--- START ---

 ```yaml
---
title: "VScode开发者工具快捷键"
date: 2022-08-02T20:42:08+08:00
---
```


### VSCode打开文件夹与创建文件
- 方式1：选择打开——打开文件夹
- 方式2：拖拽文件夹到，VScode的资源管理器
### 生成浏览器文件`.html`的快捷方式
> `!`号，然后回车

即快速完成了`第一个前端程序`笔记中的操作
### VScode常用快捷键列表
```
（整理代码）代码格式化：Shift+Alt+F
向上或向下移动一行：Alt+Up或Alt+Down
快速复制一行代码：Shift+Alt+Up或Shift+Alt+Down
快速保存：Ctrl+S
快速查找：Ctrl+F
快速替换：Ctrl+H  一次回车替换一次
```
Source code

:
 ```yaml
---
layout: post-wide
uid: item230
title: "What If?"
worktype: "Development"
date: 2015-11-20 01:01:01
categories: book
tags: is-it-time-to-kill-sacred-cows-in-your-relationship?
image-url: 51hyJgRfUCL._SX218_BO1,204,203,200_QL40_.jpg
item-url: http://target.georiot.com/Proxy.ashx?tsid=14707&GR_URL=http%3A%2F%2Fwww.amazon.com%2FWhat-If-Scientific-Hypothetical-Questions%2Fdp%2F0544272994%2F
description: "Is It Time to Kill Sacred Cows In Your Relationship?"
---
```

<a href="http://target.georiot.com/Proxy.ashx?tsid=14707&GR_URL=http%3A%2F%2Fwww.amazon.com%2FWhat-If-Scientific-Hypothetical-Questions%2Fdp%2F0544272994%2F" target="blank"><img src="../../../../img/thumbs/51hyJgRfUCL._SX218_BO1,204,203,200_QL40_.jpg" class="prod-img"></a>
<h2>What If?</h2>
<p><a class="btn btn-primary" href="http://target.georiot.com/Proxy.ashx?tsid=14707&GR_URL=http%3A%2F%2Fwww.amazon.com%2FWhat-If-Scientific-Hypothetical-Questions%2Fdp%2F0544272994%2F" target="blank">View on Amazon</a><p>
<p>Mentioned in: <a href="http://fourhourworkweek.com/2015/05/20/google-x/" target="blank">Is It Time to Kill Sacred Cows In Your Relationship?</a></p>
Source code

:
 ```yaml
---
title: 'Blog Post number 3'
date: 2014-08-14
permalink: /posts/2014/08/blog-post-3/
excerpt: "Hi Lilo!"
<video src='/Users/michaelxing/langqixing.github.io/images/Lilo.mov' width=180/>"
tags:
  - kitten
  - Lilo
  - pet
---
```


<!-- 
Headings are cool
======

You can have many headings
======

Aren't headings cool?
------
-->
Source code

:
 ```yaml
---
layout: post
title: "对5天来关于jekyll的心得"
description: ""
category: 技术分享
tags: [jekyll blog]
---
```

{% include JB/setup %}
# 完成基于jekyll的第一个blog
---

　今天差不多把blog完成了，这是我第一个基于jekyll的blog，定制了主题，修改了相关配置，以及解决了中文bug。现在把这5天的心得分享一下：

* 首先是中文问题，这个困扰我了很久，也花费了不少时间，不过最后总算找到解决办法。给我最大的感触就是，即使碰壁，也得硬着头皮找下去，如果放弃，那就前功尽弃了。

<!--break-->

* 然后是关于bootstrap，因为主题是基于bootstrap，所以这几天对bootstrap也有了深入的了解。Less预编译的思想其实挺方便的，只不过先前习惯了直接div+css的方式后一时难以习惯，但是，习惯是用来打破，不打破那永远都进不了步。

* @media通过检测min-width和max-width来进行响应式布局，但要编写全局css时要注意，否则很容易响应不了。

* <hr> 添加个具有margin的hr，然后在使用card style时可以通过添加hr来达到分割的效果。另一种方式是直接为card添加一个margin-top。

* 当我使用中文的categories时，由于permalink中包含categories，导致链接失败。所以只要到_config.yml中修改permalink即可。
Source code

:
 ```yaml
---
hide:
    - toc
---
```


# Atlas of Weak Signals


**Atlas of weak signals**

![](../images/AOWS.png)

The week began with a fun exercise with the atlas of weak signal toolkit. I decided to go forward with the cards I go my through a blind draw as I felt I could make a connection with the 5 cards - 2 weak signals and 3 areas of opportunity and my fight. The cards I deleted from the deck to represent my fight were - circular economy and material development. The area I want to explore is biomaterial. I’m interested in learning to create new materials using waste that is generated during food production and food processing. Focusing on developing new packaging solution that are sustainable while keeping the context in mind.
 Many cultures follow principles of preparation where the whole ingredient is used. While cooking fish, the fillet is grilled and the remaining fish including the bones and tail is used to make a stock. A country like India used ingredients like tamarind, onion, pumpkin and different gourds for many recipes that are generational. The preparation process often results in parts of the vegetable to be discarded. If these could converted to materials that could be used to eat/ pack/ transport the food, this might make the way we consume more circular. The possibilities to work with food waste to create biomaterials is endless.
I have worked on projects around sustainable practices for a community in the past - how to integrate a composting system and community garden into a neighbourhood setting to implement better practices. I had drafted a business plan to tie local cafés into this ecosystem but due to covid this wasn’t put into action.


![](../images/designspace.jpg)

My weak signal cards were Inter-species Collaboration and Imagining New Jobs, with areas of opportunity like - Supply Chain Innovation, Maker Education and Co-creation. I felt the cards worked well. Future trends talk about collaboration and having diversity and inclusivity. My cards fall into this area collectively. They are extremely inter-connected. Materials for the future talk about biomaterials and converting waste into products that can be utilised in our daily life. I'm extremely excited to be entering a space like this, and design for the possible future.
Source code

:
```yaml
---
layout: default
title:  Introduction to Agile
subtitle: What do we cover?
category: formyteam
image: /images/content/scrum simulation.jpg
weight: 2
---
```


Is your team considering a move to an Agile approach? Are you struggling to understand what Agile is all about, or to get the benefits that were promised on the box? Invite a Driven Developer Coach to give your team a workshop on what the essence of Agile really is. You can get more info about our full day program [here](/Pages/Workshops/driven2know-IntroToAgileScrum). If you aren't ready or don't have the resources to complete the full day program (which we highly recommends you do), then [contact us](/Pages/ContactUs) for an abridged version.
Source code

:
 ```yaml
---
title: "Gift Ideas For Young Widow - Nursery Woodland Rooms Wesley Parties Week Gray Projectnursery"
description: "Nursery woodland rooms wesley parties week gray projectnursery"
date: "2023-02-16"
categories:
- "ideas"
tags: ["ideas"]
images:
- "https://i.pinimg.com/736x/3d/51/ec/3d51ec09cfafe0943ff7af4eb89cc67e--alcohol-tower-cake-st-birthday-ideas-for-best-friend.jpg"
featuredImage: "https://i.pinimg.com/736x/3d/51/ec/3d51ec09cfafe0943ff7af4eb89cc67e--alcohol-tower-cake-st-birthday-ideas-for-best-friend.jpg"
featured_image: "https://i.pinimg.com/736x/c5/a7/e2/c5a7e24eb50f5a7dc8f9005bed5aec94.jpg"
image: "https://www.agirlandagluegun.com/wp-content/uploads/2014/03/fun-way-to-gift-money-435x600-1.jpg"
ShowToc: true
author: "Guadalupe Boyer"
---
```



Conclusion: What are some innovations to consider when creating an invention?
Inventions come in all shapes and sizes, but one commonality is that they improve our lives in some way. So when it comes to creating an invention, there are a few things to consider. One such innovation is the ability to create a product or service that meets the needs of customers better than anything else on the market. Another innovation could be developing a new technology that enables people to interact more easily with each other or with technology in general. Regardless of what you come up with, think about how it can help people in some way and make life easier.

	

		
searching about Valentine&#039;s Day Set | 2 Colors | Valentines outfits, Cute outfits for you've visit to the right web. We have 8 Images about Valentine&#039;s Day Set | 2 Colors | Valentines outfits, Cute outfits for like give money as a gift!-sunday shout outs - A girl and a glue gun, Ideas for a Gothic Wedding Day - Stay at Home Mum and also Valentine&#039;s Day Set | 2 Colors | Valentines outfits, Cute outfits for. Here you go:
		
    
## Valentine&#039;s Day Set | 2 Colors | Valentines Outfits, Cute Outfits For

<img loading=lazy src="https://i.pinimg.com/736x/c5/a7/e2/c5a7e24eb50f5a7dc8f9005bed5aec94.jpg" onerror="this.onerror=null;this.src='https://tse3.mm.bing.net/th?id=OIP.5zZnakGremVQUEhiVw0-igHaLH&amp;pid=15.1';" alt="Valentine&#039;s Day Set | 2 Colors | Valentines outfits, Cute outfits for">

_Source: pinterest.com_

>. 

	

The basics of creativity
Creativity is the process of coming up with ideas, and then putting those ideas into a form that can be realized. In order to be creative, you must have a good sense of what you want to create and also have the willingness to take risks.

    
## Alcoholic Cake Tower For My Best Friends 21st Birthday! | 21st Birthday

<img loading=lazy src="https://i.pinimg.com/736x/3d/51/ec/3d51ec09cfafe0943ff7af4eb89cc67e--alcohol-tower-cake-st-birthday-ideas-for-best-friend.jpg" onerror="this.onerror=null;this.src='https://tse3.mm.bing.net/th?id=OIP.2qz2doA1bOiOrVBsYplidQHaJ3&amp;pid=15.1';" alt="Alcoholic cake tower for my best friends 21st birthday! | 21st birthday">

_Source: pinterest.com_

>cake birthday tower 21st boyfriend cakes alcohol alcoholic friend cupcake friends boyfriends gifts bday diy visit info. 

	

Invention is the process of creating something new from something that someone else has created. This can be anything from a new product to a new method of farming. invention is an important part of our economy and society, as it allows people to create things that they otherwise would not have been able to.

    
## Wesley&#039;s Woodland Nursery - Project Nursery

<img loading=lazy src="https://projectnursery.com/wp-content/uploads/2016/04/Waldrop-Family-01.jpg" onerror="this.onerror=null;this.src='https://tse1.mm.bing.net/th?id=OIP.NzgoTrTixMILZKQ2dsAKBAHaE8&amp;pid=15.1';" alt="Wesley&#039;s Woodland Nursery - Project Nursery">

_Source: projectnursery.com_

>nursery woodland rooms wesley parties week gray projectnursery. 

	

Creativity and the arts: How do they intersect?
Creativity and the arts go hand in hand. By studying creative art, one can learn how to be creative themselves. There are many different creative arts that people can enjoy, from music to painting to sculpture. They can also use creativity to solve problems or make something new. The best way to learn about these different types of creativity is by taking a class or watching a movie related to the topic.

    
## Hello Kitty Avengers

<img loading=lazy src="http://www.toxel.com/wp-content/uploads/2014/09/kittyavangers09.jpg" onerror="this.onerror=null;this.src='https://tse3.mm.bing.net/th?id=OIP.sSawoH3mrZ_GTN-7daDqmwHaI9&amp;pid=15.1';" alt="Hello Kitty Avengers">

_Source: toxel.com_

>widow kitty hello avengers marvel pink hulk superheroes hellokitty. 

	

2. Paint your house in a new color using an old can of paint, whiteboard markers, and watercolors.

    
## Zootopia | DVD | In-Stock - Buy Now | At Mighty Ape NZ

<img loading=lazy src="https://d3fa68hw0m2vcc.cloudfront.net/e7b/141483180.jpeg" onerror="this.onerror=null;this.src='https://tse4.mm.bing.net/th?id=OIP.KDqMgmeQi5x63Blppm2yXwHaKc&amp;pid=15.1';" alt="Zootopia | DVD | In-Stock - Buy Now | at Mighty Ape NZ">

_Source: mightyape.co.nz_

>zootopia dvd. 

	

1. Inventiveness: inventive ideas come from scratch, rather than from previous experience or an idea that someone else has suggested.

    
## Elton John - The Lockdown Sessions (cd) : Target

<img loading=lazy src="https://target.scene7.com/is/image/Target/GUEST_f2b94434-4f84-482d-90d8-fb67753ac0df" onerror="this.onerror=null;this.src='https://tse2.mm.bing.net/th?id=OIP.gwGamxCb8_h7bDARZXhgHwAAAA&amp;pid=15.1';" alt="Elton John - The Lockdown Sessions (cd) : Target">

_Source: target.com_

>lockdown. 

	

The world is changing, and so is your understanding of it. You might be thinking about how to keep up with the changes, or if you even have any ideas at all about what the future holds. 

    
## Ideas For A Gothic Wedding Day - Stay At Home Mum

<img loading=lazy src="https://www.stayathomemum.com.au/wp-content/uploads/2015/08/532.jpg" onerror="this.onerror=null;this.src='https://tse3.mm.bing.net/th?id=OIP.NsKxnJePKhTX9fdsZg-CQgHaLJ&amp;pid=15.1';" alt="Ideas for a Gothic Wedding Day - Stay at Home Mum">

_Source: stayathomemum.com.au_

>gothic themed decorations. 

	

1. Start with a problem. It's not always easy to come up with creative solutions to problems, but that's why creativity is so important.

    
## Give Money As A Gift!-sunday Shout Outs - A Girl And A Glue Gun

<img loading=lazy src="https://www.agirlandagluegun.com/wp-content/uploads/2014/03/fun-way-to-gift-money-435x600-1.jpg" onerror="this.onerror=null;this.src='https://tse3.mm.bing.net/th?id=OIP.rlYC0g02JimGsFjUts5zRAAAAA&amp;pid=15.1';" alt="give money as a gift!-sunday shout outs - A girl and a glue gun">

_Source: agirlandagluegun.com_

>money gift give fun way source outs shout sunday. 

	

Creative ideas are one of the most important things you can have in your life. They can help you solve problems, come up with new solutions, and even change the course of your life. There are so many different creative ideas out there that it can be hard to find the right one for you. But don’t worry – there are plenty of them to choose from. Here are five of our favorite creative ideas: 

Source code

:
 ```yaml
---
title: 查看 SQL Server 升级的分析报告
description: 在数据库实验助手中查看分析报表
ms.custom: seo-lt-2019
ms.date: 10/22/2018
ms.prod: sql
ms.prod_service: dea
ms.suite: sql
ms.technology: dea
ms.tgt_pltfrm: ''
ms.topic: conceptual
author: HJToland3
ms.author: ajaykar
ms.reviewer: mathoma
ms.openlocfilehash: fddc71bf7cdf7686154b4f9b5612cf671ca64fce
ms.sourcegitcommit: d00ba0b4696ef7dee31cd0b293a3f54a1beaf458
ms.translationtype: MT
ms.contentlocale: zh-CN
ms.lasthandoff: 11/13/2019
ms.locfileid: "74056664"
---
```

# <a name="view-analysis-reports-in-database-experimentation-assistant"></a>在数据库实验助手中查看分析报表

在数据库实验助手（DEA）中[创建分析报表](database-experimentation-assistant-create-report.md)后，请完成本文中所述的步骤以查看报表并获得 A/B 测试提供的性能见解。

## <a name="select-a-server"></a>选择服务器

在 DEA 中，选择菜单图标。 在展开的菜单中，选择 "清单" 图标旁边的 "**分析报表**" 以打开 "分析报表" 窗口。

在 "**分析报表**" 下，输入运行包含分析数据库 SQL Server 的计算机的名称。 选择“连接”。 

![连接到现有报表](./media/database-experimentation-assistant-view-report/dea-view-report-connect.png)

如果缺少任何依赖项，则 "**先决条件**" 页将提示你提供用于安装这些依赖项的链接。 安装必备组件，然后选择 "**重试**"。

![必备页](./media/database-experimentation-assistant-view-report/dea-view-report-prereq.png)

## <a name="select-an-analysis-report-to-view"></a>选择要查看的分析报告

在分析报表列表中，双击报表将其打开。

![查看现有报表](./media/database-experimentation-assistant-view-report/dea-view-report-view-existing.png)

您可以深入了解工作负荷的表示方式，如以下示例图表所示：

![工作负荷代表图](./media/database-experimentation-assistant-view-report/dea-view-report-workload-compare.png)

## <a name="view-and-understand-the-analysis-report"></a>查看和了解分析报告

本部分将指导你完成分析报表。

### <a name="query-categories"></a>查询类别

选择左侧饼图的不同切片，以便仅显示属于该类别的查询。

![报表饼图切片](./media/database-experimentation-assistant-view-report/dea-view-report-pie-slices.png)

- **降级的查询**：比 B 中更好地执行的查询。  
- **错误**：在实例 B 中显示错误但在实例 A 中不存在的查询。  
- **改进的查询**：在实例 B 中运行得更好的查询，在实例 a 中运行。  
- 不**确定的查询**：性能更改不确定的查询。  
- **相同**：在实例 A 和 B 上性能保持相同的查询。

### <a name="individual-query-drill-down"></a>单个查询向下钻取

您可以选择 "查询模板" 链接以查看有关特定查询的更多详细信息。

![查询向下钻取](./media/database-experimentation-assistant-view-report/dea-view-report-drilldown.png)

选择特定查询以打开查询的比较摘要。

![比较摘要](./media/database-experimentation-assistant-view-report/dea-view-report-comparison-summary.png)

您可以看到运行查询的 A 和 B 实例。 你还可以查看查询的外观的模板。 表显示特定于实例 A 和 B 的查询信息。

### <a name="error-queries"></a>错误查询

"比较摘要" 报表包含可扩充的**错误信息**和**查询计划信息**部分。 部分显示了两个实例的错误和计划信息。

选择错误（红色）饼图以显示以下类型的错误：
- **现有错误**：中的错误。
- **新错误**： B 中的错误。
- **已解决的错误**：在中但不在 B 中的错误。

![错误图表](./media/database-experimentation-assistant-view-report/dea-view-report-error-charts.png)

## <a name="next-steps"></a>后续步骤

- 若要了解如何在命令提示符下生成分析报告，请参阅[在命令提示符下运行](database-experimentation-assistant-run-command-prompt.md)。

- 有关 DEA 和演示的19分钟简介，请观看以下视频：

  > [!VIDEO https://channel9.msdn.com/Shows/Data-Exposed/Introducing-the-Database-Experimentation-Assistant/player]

--- END ---

### WHAT YOU NEED TO DO
In the records above, how many lines hold the string "layout"? Reply with only the number.

### TASK RESULT
3